Reproduce, character for character, the lines below from the first through the one with "AZR LLM Inspiration /visions;". Leave pictures out.
*** PROVIDED DATA Section Begins ***
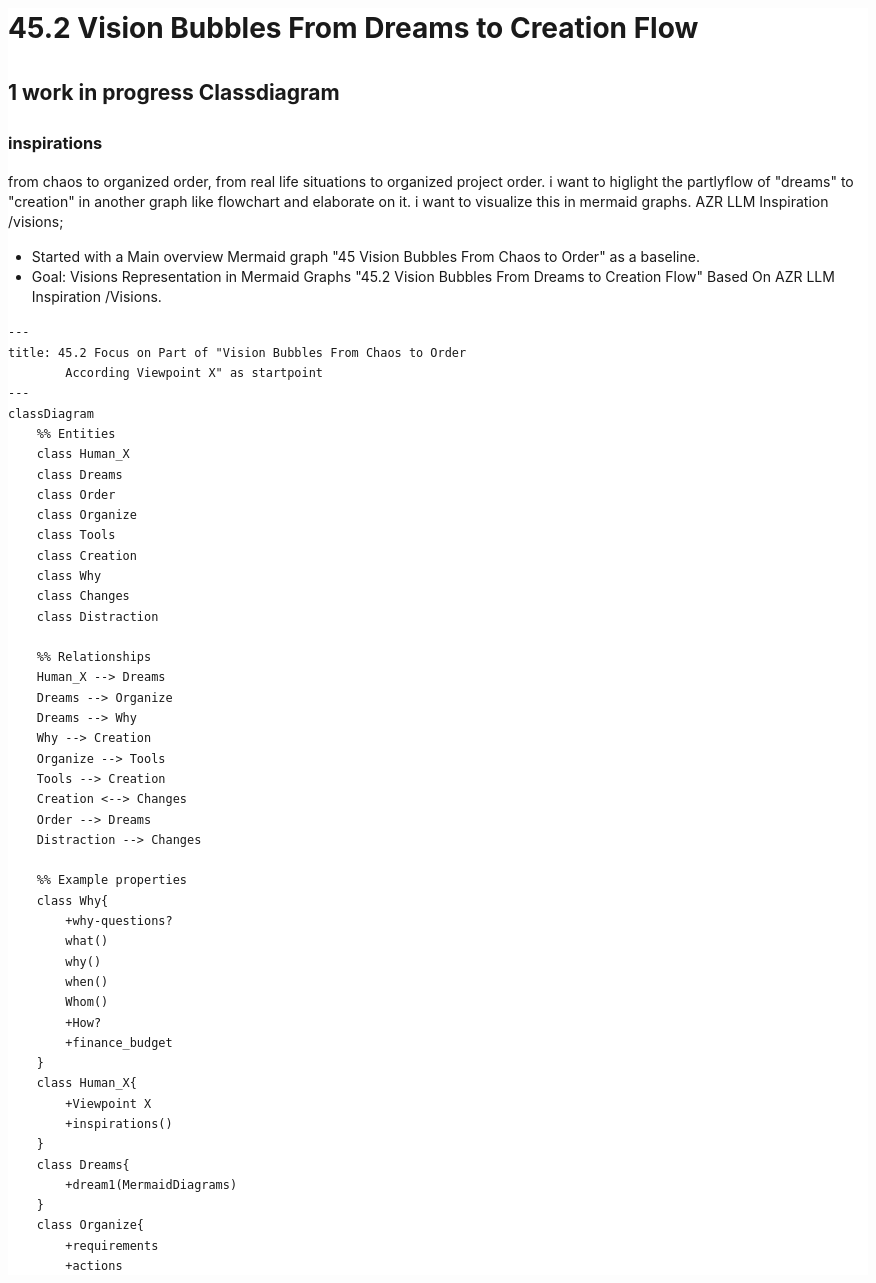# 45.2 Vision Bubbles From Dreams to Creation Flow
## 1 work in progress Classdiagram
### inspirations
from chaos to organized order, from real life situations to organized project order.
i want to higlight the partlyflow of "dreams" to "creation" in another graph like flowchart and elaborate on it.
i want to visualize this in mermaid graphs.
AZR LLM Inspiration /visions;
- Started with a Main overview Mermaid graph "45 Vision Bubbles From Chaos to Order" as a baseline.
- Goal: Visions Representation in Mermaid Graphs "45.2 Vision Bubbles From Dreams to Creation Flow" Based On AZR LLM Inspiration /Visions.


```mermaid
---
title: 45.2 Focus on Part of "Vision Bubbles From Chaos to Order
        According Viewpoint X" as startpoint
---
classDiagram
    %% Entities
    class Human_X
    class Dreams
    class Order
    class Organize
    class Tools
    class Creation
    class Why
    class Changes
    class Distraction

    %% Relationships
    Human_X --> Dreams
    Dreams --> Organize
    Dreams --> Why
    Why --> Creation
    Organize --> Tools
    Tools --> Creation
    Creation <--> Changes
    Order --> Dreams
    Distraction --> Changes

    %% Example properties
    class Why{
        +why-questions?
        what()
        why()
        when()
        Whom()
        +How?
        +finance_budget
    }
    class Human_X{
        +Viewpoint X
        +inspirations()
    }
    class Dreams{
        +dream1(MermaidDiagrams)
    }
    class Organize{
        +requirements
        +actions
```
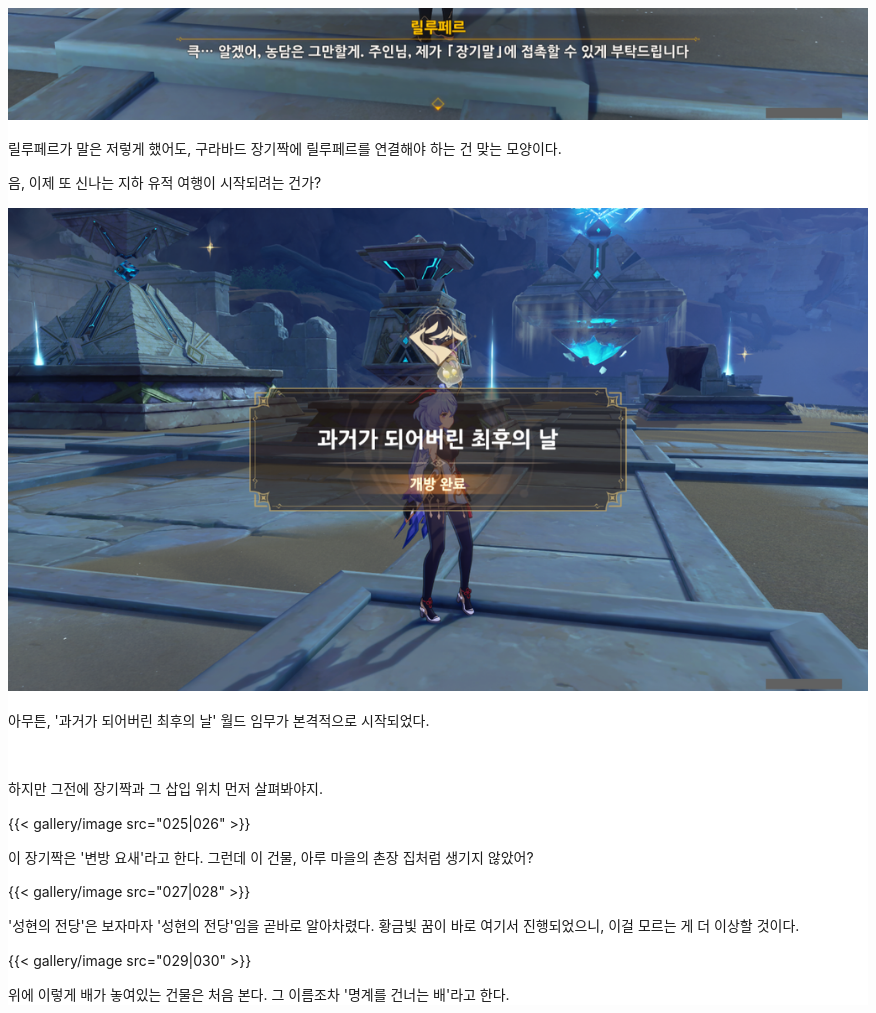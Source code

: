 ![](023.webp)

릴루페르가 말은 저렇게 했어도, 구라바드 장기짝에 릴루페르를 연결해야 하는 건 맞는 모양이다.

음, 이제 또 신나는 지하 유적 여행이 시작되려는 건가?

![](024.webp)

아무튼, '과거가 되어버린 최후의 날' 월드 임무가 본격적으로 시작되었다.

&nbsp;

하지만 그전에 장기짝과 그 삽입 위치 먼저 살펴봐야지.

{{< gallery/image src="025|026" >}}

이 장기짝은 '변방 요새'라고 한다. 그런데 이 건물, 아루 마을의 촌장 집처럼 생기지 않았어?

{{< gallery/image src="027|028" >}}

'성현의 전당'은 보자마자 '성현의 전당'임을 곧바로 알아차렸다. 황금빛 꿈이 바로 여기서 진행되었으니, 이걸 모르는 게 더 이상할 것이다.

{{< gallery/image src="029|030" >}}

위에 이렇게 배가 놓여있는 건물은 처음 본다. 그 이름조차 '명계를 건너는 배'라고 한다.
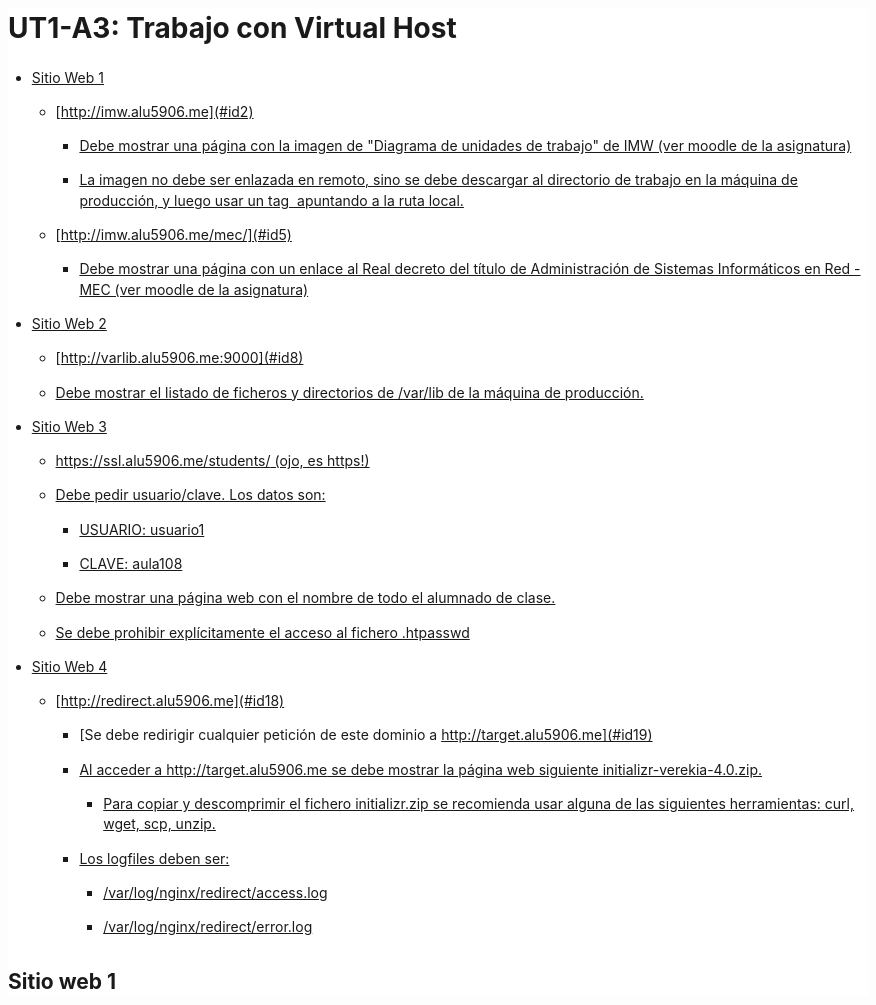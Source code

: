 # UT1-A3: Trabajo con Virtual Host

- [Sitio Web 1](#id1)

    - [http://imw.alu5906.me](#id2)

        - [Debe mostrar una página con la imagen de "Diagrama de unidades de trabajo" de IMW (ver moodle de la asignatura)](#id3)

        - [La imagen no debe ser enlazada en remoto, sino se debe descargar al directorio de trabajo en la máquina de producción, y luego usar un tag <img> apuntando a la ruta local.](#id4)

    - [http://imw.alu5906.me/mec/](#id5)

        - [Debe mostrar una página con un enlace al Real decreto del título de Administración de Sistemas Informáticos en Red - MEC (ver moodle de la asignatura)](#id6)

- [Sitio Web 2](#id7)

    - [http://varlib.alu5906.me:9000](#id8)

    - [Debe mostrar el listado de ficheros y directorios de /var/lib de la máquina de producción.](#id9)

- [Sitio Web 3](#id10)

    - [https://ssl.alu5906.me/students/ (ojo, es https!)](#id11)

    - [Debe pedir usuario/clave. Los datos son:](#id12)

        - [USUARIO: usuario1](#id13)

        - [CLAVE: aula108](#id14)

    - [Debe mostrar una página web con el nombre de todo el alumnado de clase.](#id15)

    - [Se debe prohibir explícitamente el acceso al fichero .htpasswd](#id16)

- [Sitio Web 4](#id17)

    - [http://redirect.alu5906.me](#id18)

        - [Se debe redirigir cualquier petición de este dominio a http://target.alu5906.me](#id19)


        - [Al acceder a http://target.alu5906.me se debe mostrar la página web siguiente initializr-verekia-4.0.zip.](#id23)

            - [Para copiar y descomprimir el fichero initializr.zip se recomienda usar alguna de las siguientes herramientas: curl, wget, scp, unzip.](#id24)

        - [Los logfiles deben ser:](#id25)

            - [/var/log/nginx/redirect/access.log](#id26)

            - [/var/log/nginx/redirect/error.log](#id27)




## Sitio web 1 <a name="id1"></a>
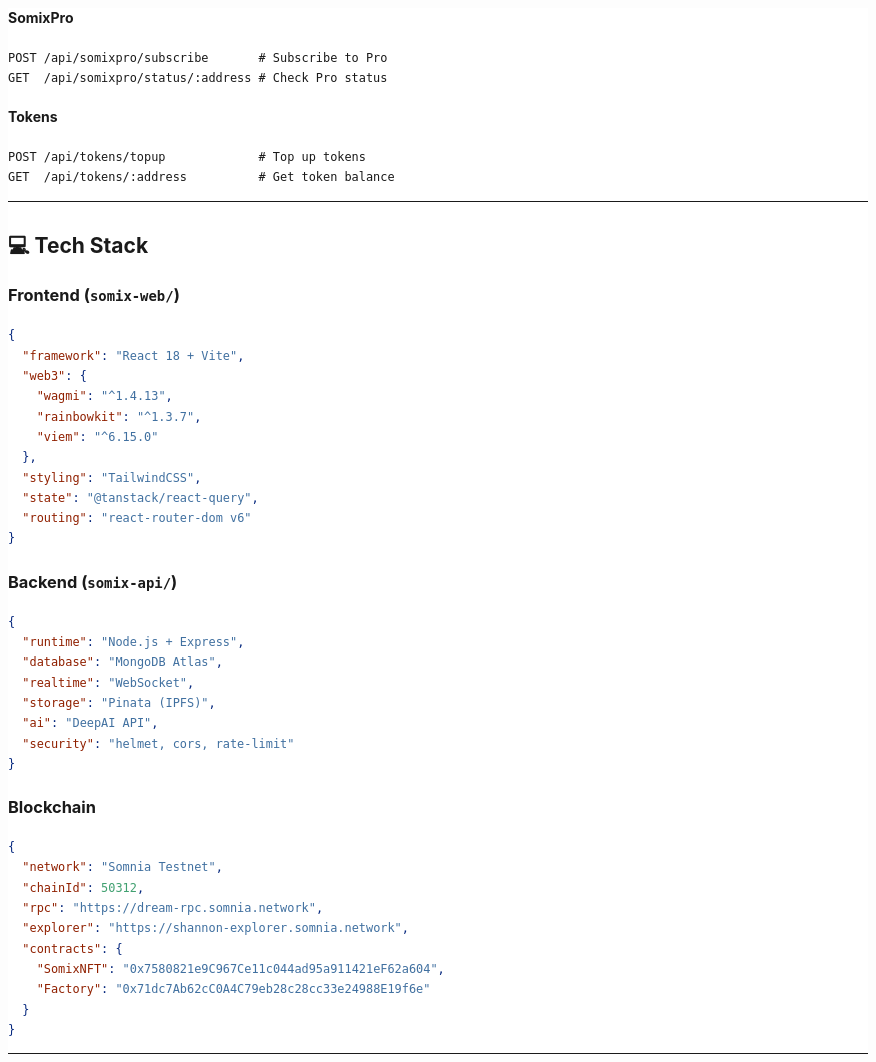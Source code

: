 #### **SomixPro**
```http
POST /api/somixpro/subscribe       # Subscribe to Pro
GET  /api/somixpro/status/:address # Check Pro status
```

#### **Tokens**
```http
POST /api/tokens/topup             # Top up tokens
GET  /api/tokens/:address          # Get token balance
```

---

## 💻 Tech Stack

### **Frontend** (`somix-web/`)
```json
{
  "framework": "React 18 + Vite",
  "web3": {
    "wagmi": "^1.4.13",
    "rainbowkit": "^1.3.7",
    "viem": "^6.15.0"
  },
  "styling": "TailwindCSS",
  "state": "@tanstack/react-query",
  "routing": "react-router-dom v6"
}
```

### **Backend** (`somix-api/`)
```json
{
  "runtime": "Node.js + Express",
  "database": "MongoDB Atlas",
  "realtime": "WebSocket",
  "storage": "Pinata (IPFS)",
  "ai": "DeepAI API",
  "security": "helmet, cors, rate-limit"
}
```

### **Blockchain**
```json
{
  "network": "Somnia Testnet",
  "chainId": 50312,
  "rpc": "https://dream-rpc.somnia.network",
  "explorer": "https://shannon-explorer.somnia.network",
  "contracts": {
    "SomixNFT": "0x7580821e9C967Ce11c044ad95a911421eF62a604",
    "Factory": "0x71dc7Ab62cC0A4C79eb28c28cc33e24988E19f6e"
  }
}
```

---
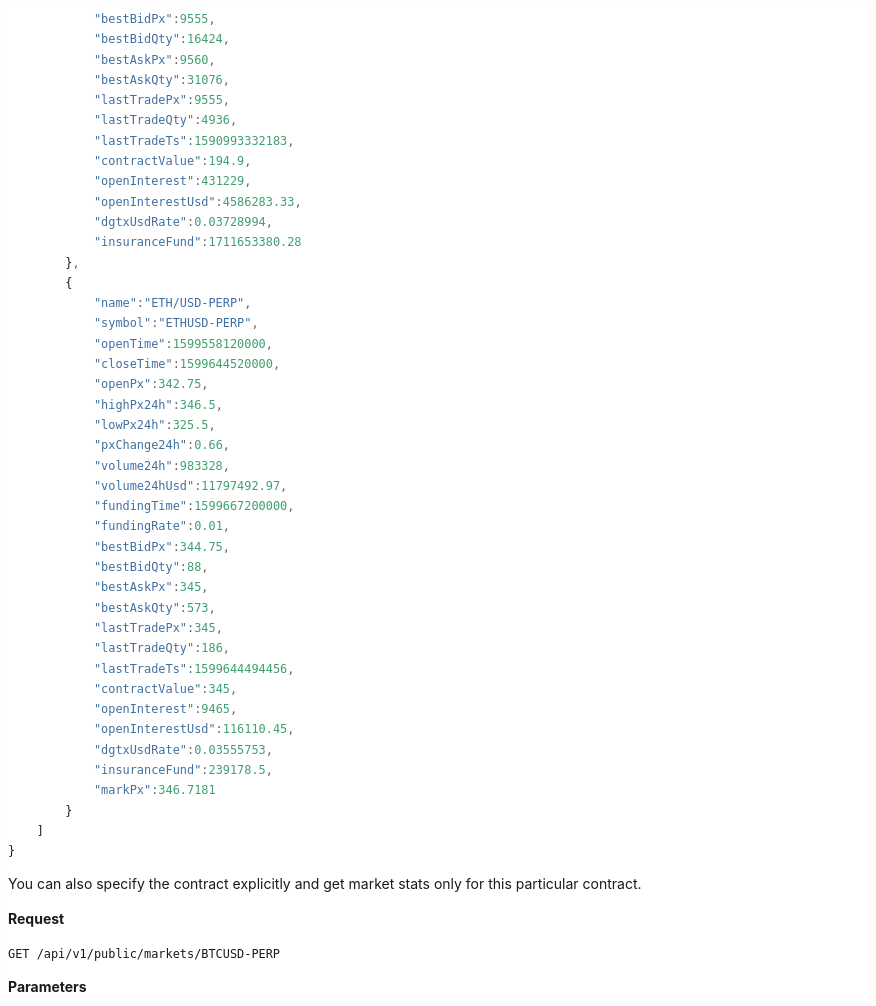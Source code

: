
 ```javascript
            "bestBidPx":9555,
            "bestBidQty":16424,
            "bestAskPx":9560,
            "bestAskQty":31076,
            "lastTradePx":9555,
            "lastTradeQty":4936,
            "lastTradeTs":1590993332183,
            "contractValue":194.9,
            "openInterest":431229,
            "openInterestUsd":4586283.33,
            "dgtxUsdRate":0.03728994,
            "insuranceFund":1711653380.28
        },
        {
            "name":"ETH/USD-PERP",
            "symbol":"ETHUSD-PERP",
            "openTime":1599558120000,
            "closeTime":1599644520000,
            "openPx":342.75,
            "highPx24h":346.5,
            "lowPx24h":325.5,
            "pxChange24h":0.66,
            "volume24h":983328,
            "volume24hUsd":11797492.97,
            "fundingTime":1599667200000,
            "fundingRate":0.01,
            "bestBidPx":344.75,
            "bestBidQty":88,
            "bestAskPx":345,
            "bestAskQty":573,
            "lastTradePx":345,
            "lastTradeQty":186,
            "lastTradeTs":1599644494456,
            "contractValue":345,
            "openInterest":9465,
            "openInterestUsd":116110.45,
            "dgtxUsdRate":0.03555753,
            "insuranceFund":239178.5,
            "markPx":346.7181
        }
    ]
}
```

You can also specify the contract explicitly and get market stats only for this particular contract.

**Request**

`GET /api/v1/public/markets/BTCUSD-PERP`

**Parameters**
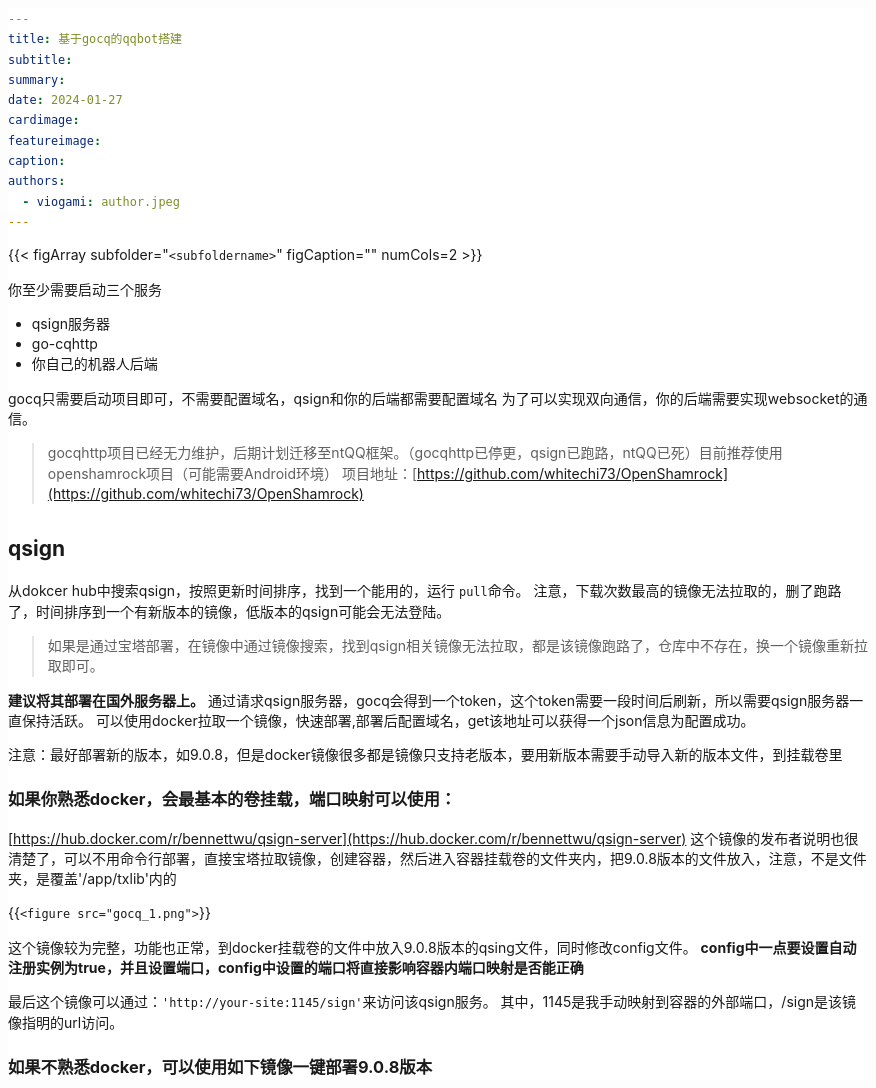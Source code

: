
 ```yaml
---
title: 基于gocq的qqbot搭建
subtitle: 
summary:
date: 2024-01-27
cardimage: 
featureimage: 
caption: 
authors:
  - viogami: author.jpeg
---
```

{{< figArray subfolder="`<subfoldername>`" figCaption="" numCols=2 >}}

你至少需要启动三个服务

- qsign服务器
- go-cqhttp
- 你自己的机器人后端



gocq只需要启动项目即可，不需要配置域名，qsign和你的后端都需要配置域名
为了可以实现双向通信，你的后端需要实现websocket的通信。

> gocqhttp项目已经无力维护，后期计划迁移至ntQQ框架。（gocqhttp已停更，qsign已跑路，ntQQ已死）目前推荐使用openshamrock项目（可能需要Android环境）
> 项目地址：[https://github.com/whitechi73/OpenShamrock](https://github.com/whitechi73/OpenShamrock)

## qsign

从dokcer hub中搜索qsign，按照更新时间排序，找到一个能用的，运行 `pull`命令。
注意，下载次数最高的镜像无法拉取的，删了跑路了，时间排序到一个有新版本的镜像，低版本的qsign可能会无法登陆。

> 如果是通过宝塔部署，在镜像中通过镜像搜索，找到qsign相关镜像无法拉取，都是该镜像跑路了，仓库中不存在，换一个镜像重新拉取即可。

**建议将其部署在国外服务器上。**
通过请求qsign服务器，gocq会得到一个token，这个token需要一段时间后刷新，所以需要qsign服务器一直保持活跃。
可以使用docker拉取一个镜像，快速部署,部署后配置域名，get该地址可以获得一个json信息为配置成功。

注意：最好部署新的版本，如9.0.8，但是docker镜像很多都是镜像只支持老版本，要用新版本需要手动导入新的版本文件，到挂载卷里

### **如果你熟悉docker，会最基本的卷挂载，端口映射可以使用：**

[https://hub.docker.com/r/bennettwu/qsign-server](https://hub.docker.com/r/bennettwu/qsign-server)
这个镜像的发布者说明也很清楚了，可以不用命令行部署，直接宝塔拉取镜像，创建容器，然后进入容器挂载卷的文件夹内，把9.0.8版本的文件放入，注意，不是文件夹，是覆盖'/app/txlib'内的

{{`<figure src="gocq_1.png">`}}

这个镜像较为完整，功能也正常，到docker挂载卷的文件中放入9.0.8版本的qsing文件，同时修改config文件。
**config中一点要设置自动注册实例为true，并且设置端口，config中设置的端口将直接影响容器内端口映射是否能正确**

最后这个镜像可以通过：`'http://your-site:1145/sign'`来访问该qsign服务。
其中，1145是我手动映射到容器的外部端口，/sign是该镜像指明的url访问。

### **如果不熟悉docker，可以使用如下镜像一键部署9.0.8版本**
*** PROVIDED DATA Section Ends ***
EXERCISE SOLUTION:
# 45.2 Vision Bubbles From Dreams to Creation Flow
## 1 work in progress Classdiagram
### inspirations
from chaos to organized order, from real life situations to organized project order.
i want to higlight the partlyflow of "dreams" to "creation" in another graph like flowchart and elaborate on it.
i want to visualize this in mermaid graphs.
AZR LLM Inspiration /visions;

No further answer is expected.